= Sand Pebbles (rock band) =

Australian band

Sand Pebbles is a psychedelic rock band from Melbourne, Australia.

==History==
Formed on Bastille Day, 2001 on the set of Neighbours by three of the show's screenwriters Christopher Hollow (bass), Ben Michael (guitar) and Piet Collins (drums). Singer-guitarist Andrew Tanner (ex-Seven Stories) joined shortly after.

In 2003, Murray Ono (born Murray Jamieson) was drafted in on keyboards. He left in 2005 and was replaced by Tor Larsen (of Melbourne psychedelic duo The Sun Blindness) on guitar and vocals.

Following the sessions for Ceduna in 2008, Piet Collins left and was replaced by Cliff Booth (ex-Harem Scarem). In 2009, Wes Holland (also of The Sun Blindness) took over as drummer. Holland's inclusion meant there is a band member born in each decade from the 50s to the 90s.

The band splintered in early 2012, with only sparse activity in the following few years.
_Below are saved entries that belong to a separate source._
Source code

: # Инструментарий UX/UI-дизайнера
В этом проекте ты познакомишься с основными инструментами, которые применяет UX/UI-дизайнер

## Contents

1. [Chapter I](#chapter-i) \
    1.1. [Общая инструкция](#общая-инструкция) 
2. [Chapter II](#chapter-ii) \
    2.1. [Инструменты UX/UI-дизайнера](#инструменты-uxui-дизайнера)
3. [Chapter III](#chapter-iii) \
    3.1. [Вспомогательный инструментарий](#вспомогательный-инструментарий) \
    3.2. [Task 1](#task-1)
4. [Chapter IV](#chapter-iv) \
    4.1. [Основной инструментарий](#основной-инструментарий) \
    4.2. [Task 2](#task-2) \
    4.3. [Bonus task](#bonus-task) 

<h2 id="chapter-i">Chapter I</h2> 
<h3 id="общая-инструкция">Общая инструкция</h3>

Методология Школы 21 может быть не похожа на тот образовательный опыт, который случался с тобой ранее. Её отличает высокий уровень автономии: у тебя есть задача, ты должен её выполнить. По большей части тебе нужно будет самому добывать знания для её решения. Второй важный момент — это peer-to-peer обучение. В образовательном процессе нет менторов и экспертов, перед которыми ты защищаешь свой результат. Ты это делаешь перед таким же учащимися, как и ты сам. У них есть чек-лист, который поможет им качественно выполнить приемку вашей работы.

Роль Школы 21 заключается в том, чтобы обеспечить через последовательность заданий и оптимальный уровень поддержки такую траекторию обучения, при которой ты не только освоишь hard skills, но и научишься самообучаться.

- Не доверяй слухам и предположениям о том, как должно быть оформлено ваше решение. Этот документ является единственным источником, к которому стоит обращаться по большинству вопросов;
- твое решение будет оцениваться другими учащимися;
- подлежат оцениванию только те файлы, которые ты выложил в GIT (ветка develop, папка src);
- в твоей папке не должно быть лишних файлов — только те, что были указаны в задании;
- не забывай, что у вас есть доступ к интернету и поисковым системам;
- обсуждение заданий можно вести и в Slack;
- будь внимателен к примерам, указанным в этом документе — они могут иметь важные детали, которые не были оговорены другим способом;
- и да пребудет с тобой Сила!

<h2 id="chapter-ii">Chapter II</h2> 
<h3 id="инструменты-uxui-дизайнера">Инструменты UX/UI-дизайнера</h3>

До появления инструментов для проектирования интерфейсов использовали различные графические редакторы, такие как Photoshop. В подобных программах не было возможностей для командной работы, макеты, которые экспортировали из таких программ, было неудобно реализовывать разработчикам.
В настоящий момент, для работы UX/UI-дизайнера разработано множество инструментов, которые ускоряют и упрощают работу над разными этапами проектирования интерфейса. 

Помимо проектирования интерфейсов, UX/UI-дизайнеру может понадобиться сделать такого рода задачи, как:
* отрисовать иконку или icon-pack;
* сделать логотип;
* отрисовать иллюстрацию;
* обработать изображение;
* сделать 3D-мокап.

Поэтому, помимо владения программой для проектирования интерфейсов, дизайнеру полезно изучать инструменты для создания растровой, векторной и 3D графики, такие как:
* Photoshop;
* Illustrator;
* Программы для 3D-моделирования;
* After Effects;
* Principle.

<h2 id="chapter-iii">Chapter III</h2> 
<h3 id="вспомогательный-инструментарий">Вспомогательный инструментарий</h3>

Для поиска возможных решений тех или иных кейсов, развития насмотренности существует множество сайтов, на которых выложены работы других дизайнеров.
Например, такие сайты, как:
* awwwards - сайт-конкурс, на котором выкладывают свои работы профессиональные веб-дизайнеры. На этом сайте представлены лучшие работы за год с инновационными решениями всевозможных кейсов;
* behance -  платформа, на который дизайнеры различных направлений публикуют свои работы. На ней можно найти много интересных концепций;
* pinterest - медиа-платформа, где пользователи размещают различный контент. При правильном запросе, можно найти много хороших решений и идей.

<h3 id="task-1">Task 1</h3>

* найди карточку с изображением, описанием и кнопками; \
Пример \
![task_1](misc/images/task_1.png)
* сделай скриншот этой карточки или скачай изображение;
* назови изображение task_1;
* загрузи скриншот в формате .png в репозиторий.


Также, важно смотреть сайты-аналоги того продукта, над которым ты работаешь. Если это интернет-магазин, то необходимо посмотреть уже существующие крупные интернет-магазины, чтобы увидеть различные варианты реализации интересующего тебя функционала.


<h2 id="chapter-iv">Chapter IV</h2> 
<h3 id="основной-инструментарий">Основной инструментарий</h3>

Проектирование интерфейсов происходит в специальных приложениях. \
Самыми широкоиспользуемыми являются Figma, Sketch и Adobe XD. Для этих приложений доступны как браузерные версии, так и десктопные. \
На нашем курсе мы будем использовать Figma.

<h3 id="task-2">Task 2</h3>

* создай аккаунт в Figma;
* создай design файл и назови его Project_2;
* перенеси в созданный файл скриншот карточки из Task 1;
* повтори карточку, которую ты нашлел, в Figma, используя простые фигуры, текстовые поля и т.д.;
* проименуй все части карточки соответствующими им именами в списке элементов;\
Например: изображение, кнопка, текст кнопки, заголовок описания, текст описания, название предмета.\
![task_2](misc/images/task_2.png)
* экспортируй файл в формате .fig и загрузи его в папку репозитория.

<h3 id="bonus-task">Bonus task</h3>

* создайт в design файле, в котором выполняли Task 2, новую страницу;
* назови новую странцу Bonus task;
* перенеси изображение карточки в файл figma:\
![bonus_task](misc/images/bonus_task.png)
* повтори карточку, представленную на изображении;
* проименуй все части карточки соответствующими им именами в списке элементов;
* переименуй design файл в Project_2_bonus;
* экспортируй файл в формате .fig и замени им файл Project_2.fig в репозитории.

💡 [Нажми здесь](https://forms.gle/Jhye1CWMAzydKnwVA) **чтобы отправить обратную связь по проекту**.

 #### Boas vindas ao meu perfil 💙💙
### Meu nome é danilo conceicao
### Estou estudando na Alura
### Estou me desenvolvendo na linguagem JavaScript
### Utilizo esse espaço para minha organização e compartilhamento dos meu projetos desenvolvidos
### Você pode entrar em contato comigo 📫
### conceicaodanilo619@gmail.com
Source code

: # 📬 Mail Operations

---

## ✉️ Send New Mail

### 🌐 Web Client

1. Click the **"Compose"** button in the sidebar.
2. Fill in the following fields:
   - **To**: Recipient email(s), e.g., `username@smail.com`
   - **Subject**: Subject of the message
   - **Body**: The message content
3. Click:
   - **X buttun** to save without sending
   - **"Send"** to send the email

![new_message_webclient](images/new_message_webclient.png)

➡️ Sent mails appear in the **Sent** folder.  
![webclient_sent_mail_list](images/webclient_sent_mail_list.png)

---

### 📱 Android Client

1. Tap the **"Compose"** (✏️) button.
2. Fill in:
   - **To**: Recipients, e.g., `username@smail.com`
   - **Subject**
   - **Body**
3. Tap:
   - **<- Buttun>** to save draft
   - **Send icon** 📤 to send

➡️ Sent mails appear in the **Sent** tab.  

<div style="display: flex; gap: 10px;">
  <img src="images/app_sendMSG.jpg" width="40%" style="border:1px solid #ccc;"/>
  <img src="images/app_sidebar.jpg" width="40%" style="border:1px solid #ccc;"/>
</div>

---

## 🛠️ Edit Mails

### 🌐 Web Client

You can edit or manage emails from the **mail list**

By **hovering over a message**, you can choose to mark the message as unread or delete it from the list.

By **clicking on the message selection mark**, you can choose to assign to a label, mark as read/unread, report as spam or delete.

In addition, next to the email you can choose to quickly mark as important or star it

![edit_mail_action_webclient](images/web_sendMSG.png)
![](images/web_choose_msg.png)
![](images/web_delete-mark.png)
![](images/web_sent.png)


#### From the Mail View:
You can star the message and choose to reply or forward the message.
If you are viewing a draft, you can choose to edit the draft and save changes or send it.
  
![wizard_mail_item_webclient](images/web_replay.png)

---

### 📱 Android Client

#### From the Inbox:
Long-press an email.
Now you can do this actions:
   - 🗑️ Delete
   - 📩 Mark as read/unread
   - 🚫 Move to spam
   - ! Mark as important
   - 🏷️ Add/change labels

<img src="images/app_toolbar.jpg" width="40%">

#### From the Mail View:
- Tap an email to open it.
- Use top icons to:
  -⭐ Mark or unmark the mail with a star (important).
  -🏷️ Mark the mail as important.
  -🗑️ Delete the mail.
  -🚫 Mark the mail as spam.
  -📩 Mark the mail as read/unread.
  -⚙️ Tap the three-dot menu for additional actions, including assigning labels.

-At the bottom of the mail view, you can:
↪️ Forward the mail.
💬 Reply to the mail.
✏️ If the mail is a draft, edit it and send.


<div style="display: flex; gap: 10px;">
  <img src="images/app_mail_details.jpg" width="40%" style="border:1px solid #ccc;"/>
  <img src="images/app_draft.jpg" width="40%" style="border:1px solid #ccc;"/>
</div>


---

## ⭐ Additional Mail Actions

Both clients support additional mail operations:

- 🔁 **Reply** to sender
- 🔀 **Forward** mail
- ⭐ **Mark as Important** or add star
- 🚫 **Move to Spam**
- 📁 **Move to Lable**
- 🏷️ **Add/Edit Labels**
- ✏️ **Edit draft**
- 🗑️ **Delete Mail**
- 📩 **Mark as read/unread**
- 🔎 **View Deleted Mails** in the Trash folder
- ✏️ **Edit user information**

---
Various members left and then briefly returned for occasional support gigs, such as with Primal Scream in 2013 and Luna.

Sand Pebbles have released six albums in Australia – Eastern Terrace (2002), Ghost Transmissions (2004), Atlantis Regrets Nothing (2006), Ceduna (2008), Dark Magic (2011) & Pleasure Maps (2017) plus an international compilation, A Thousand Wild Flowers (2009).
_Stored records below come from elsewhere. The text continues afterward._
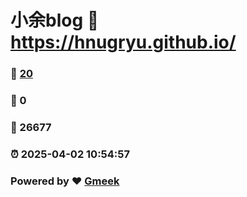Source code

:# 小余blog :link: https://hnugryu.github.io/ 
### :page_facing_up: [20](https://hnugryu.github.io//tag.html) 
### :speech_balloon: 0 
### :hibiscus: 26677 
### :alarm_clock: 2025-04-02 10:54:57 
### Powered by :heart: [Gmeek](https://github.com/Meekdai/Gmeek)
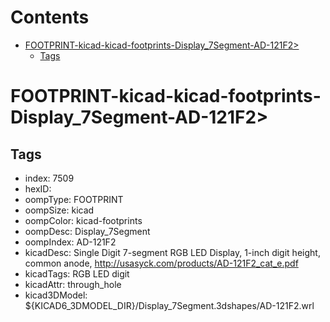 



Contents
========

* [FOOTPRINT-kicad-kicad-footprints-Display_7Segment-AD-121F2>](#footprint-kicad-kicad-footprints-display_7segment-ad-121f2)
	* [Tags](#tags)

# FOOTPRINT-kicad-kicad-footprints-Display_7Segment-AD-121F2>

## Tags

- index: 7509
- hexID: 
- oompType: FOOTPRINT
- oompSize: kicad
- oompColor: kicad-footprints
- oompDesc: Display_7Segment
- oompIndex: AD-121F2
- kicadDesc: Single Digit 7-segment RGB LED Display, 1-inch digit height, common anode, http://usasyck.com/products/AD-121F2_cat_e.pdf
- kicadTags: RGB LED digit
- kicadAttr: through_hole
- kicad3DModel: ${KICAD6_3DMODEL_DIR}/Display_7Segment.3dshapes/AD-121F2.wrl
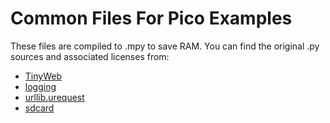 # Common Files For Pico Examples

These files are compiled to .mpy to save RAM. You can find the original .py sources and associated licenses from:

- [TinyWeb](https://github.com/belyalov/tinyweb)
- [logging](https://github.com/pfalcon/pycopy-lib)
- [urllib.urequest](https://github.com/pfalcon/pycopy-lib)
- [sdcard](https://github.com/micropython/micropython-lib/blob/master/micropython/drivers/storage/sdcard/sdcard.py)
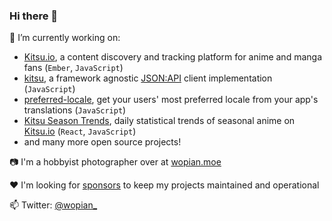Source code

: ### Hi there 👋

🔭 I’m currently working on:

- [Kitsu.io], a content discovery and tracking platform for anime and manga fans (`Ember`, `JavaScript`)
- [kitsu], a framework agnostic [JSON:API] client implementation (`JavaScript`)
- [preferred-locale], get your users' most preferred locale from your app's translations (`JavaScript`)
- [Kitsu Season Trends], daily statistical trends of seasonal anime on [Kitsu.io] (`React`, `JavaScript`)
- and many more open source projects!

📷 I'm a hobbyist photographer over at [wopian.moe]

❤️ I'm looking for [sponsors] to keep my projects maintained and operational

📫 Twitter: [@wopian_]

[Kitsu.io]:https://github.com/hummingbird-me
[kitsu]:https://github.com/wopian/kitsu
[preferred-locale]:https://github.com/wopian/preferred-locale
[JSON:API]:https://jsonapi.org
[Kitsu Season Trends]:https://github.com/wopian/kitsu-season-trends
[@wopian_]:https://twitter.com/wopian_
[sponsors]:https://github.com/sponsors/wopian
[wopian.moe]:https://www.wopian.moe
They have played with Arthur Lee & Love, Sonic Boom's Spectrum, Dean & Britta, Midlake, M. Ward, The Models, Primal Scream, The Drones, Tame Impala, The Moodists, and The Church.

 They were reputedly banned from the Meredith Music Festival for allegedly invading the stage during Rose Tattoo's set in 2006.

Their songs have been featured on a variety of Australian television shows including The Secret Life of Us, Last Man Standing, and Neighbours.

==Discography==

- Eastern Terrace (2002): A Camera Obscura release and the band's full-length debut. It contained songs like "My Sensation", "Moving Too Fast" and a cover of Julian Cope's "Out of My Mind on Dope and Speed". Francois Couture, writing for Allmusic, announced: "The presence of a (very fine) cover version of Julian Cope's "Out of My Mind on Dope and Speed" is not an innocent move. This group has clear Krautrock influences (listen to "The Sundowner" for a one-chord extended jam) and an appetite for catchy melodies – two defining characteristics of Cope's songs."

- Ghost Transmissions (2004): A Raoul Records release, produced by Murray Jamieson. It includes a cover of the Skip Spence song, "All My Life (I Love You), "The Day Summer Fell" and the 12-minute epic "Black Sun Ensemble", which UK critic Stewart Lee noted in The Sunday Times "is one of those unforgettable, hypnotic, slow-burning, snake-charming epics that comes along once in a generation.

- Atlantis Regrets Nothing (2006): The debut release on the Sensory Projects label, produced by Murray Jamieson. It features a track co-written with Dave Graney ("Natalie"), another featuring Luna's Dean Wareham ("Howard's End") and saw the band expand their sound to include brass and strings. The ABC's Jarrod Watt called it "psychedelic rock that doesn't disappear up its own tambourine."

- Ceduna (2008): The band's second release on the Sensory Projects label, produced by James Dean was written and partially recorded at Cactus, a surf beach on the Great Australian Bight. It featured songs such as "Wild Season", "Future Proofed (both with videos by Australian director, Adam White) and "Red, Orange, Purple and Blue". David Nichols, writing for Mess + Noise, wrote: "I listened to it in a car wash and would recommend that."

- A Thousand Wild Flowers (2009): An international release on Dean Wareham and Britta Phillips' label, Double Feature Records, produced by Malcolm McDowell, James Dean, and Murray Jamieson. It combines tracks from three of their Australia-only albums, rare live cuts ("Nathalie", "Short Term memory Loss") plus a cover of The 13th Floor Elevators song "I Don't Ever Want to Come Down".

Mojo magazine noted the album's "snaking guitar licks and latter day Velvets rhythmic churn." It was also favourably reviewed by The Times.

- Dark Magic (2011): Released on the Dot Dash Recordings/Remote Control Records label in August 2011, 'Dark Magic' was produced by Malcolm McDowell and featured mixes and cameos by Tim Holmes (Death in Vegas), Will Carruthers (Spacemen 3, Spiritualized) and Britta Phillips (Luna).

- Pleasure Maps (2017) : Released on the Kasumuen label in 2017, Pleasure Maps was produced by Malcolm McDowell & James Dean and featured special guests Steve McLennan, Amaya Laucirica, Tom Baker & Gareth Skinner.